- **Problem to work on**
Everything from the line containing "mUtARmUtaR-gaLanunx" to the close of the records below should be output exactly, line by line, with no other lines given.

- **Working data**
:::::

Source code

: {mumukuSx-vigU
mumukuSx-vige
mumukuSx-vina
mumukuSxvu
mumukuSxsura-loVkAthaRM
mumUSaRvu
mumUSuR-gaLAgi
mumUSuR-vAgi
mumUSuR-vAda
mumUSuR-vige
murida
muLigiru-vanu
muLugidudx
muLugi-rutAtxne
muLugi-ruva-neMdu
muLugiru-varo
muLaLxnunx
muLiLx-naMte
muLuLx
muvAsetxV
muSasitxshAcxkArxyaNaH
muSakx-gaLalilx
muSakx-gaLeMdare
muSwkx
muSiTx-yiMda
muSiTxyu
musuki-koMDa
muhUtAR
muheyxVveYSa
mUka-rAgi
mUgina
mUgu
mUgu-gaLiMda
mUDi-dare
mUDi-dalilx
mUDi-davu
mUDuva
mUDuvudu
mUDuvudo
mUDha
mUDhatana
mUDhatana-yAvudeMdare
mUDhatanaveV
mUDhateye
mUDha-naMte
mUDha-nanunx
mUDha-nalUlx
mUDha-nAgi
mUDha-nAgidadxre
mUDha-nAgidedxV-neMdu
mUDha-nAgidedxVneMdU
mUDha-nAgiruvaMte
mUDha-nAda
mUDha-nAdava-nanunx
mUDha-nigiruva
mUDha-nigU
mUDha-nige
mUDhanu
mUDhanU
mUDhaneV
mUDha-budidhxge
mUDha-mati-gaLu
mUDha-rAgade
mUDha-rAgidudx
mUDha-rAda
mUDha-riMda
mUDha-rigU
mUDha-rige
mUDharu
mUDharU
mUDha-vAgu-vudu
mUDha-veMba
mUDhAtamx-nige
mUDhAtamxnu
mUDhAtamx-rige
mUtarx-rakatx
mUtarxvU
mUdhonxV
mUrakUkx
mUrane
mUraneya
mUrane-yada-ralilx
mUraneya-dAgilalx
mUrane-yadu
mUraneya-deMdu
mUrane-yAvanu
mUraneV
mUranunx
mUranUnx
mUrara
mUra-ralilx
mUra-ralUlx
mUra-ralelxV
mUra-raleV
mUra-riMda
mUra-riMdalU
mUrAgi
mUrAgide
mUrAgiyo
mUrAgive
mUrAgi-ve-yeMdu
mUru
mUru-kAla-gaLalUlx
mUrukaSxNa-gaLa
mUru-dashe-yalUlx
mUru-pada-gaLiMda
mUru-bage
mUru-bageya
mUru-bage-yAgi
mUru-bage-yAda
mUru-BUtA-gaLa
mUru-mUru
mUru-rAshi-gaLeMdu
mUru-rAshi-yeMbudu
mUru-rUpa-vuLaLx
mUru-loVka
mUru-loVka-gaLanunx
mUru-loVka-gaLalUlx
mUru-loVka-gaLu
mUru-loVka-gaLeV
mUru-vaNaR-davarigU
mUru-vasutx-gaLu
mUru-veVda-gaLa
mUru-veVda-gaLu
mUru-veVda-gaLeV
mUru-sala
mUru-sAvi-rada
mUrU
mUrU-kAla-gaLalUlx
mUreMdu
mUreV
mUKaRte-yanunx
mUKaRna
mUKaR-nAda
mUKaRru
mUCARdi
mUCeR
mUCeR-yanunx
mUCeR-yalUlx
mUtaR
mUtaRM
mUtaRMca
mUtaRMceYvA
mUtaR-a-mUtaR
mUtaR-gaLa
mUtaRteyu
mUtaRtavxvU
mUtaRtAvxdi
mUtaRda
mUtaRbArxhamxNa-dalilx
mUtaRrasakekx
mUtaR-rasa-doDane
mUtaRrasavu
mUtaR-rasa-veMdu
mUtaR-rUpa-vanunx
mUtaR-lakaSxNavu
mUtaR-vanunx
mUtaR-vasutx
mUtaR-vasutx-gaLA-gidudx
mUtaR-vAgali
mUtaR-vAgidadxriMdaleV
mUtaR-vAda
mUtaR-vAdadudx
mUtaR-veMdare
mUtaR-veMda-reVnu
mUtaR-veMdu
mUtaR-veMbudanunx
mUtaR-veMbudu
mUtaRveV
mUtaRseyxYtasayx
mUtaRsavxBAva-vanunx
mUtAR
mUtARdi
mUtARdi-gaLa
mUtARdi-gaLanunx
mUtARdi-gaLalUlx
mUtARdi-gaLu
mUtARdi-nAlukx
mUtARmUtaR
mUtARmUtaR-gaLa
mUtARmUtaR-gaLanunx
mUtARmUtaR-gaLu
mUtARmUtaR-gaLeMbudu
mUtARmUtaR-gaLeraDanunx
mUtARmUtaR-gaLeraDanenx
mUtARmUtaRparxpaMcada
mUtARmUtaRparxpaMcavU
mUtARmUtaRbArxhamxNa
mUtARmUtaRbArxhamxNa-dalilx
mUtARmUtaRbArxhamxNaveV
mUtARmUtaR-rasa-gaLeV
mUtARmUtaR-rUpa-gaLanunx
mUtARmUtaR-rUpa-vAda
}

:::::

- **Exercise answer**
mUtARmUtaR-gaLanunx
mUtARmUtaR-gaLu
mUtARmUtaR-gaLeMbudu
mUtARmUtaR-gaLeraDanunx
mUtARmUtaR-gaLeraDanenx
mUtARmUtaRparxpaMcada
mUtARmUtaRparxpaMcavU
mUtARmUtaRbArxhamxNa
mUtARmUtaRbArxhamxNa-dalilx
mUtARmUtaRbArxhamxNaveV
mUtARmUtaR-rasa-gaLeV
mUtARmUtaR-rUpa-gaLanunx
mUtARmUtaR-rUpa-vAda
}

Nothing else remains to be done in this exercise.